____ Supplied data
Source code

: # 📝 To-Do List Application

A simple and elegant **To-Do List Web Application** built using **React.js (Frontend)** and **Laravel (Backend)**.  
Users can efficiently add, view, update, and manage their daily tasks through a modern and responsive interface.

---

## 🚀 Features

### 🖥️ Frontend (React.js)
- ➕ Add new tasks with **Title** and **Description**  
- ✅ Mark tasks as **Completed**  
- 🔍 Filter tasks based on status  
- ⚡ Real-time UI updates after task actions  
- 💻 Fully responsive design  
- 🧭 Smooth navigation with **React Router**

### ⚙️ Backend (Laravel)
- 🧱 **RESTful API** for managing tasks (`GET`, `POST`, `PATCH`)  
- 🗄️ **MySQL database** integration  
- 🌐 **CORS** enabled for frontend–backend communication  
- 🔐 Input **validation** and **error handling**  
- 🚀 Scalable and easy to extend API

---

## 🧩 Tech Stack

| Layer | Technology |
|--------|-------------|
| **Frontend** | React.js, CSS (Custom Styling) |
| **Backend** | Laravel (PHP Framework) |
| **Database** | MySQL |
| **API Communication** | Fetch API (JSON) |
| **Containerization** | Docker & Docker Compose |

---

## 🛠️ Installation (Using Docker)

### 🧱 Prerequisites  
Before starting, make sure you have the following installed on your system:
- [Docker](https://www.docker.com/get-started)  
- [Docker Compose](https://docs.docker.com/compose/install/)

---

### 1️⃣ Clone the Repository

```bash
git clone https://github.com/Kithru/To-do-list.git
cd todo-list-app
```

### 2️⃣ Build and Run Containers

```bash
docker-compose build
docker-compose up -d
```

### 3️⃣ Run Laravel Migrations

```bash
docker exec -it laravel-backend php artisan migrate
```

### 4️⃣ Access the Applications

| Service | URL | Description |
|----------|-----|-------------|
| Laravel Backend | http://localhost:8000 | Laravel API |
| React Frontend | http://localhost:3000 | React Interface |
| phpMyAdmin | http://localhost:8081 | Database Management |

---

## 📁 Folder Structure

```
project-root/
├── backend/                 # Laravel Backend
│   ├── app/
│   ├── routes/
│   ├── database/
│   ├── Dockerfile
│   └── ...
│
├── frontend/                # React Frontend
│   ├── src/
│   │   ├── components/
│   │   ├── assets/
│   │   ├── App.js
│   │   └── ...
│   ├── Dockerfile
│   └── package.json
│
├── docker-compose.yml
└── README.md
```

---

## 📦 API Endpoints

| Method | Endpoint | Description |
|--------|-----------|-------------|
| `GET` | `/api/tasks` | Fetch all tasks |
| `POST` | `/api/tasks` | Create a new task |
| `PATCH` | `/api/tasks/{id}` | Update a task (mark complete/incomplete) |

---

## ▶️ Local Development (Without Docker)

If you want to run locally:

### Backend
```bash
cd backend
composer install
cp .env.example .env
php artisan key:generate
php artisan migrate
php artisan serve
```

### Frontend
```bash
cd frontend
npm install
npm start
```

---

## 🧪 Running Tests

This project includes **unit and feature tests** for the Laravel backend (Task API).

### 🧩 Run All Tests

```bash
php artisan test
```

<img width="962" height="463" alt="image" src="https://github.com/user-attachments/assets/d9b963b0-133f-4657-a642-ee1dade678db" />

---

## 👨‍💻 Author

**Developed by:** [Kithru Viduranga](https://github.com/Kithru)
________
What you need to do: Output every line above so that it reads exactly as before.

Answer:
Source code

: # 📝 To-Do List Application

A simple and elegant **To-Do List Web Application** built using **React.js (Frontend)** and **Laravel (Backend)**.  
Users can efficiently add, view, update, and manage their daily tasks through a modern and responsive interface.

---

## 🚀 Features

### 🖥️ Frontend (React.js)
- ➕ Add new tasks with **Title** and **Description**  
- ✅ Mark tasks as **Completed**  
- 🔍 Filter tasks based on status  
- ⚡ Real-time UI updates after task actions  
- 💻 Fully responsive design  
- 🧭 Smooth navigation with **React Router**

### ⚙️ Backend (Laravel)
- 🧱 **RESTful API** for managing tasks (`GET`, `POST`, `PATCH`)  
- 🗄️ **MySQL database** integration  
- 🌐 **CORS** enabled for frontend–backend communication  
- 🔐 Input **validation** and **error handling**  
- 🚀 Scalable and easy to extend API

---

## 🧩 Tech Stack

| Layer | Technology |
|--------|-------------|
| **Frontend** | React.js, CSS (Custom Styling) |
| **Backend** | Laravel (PHP Framework) |
| **Database** | MySQL |
| **API Communication** | Fetch API (JSON) |
| **Containerization** | Docker & Docker Compose |

---

## 🛠️ Installation (Using Docker)

### 🧱 Prerequisites  
Before starting, make sure you have the following installed on your system:
- [Docker](https://www.docker.com/get-started)  
- [Docker Compose](https://docs.docker.com/compose/install/)

---

### 1️⃣ Clone the Repository

```bash
git clone https://github.com/Kithru/To-do-list.git
cd todo-list-app
```

### 2️⃣ Build and Run Containers

```bash
docker-compose build
docker-compose up -d
```

### 3️⃣ Run Laravel Migrations

```bash
docker exec -it laravel-backend php artisan migrate
```

### 4️⃣ Access the Applications

| Service | URL | Description |
|----------|-----|-------------|
| Laravel Backend | http://localhost:8000 | Laravel API |
| React Frontend | http://localhost:3000 | React Interface |
| phpMyAdmin | http://localhost:8081 | Database Management |

---

## 📁 Folder Structure

```
project-root/
├── backend/                 # Laravel Backend
│   ├── app/
│   ├── routes/
│   ├── database/
│   ├── Dockerfile
│   └── ...
│
├── frontend/                # React Frontend
│   ├── src/
│   │   ├── components/
│   │   ├── assets/
│   │   ├── App.js
│   │   └── ...
│   ├── Dockerfile
│   └── package.json
│
├── docker-compose.yml
└── README.md
```

---

## 📦 API Endpoints

| Method | Endpoint | Description |
|--------|-----------|-------------|
| `GET` | `/api/tasks` | Fetch all tasks |
| `POST` | `/api/tasks` | Create a new task |
| `PATCH` | `/api/tasks/{id}` | Update a task (mark complete/incomplete) |

---

## ▶️ Local Development (Without Docker)

If you want to run locally:

### Backend
```bash
cd backend
composer install
cp .env.example .env
php artisan key:generate
php artisan migrate
php artisan serve
```

### Frontend
```bash
cd frontend
npm install
npm start
```

---

## 🧪 Running Tests

This project includes **unit and feature tests** for the Laravel backend (Task API).

### 🧩 Run All Tests

```bash
php artisan test
```

<img width="962" height="463" alt="image" src="https://github.com/user-attachments/assets/d9b963b0-133f-4657-a642-ee1dade678db" />

---

## 👨‍💻 Author

**Developed by:** [Kithru Viduranga](https://github.com/Kithru)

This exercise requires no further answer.